The surname of VIDLER was an occupational name 'the fiddler' one who played the fiddle. The name is recorded in early documents in the Latin form VISUS, and was brought into England in the wake of the Norman Invasion of 1066. Hunfridus Uis de Leuu was listed in the Domesday Book of 1086 as a tenant-in-chief, and appears to be the first of the name on record. Walchelinus Visus lupi appears in County Oxford in the year 1130. Simon le Vythelar was documented in the year 1185. At first the coat of arms was a practical matter which served a function on the battlefield and in tournaments. With his helmet covering his face, and armour encasing the knight from head to foot, the only means of identification for his followers, was the insignia painted on his shield, and embroidered on his surcoat, the draped and flowing garment worn over the armour. Other records of the name mention Reginald le Vielur, who was documented in County Cambridge in the year 1273. Robert Vidulator, County Oxford. Matthew Vidler and Frances Barnes were married at St. George's, Hanover Square, London in the year 1786.

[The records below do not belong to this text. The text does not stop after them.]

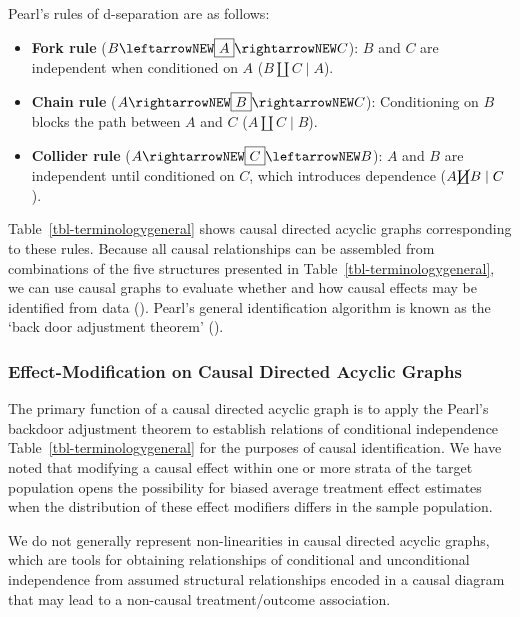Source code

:\documentclass[
  single column]{article}
\providecommand{\tightlist}{%
  \setlength{\itemsep}{0pt}\setlength{\parskip}{0pt}}\usepackage{longtable,booktabs,array}
\begin{document}
Pearl's rules of d-separation are as follows:

\begin{itemize}
\tightlist
\item
  \textbf{Fork rule} (\(B \leftarrowNEW \boxed{A} \rightarrowNEW C\)):
  \(B\) and \(C\) are independent when conditioned on \(A\)
  (\(B \coprod C \mid A\)).
\item
  \textbf{Chain rule} (\(A \rightarrowNEW \boxed{B} \rightarrowNEW C\)):
  Conditioning on \(B\) blocks the path between \(A\) and \(C\)
  (\(A \coprod C \mid B\)).
\item
  \textbf{Collider rule}
  (\(A \rightarrowNEW \boxed{C} \leftarrowNEW B\)): \(A\) and \(B\) are
  independent until conditioned on \(C\), which introduces dependence
  (\(A \cancel{\coprod} B \mid C\)).
\end{itemize}

Table~\ref{tbl-terminologygeneral} shows causal directed acyclic graphs
corresponding to these rules. Because all causal relationships can be
assembled from combinations of the five structures presented in
Table~\ref{tbl-terminologygeneral}, we can use causal graphs to evaluate
whether and how causal effects may be identified from data
(). Pearl's general
identification algorithm is known as the `back door adjustment theorem'
().

\subsubsection{Effect-Modification on Causal Directed Acyclic
Graphs}\label{effect-modification-on-causal-directed-acyclic-graphs}

The primary function of a causal directed acyclic graph is to apply the
Pearl's backdoor adjustment theorem to establish relations of
conditional independence Table~\ref{tbl-terminologygeneral} for the
purposes of causal identification. We have noted that modifying a causal
effect within one or more strata of the target population opens the
possibility for biased average treatment effect estimates when the
distribution of these effect modifiers differs in the sample population.

We do not generally represent non-linearities in causal directed acyclic
graphs, which are tools for obtaining relationships of conditional and
unconditional independence from assumed structural relationships encoded
in a causal diagram that may lead to a non-causal treatment/outcome
association.
\end{document}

Edmund Vidler and Ann Meager were married in the same church in 1808.
Occasionally the name was used as a nickname from the Old French 'visleuu' meaning wolf-face. The earliest French hereditary surnames are found in the 12th century, at more or less the same time as they arose in England, but they are by no means common before the 13th century, and it was not until the 15th century that they stabilized to any great extent; before then a surname might be handed down for two or three generations, but then abandoned in favour of another. In the south, many French surnames have come in from Italy over the centuries, and in Northern France, Germanic influence can often be detected.
The associated arms are recorded in Sir Bernard Burkes General Armory. Ulster King of Arms in 1884.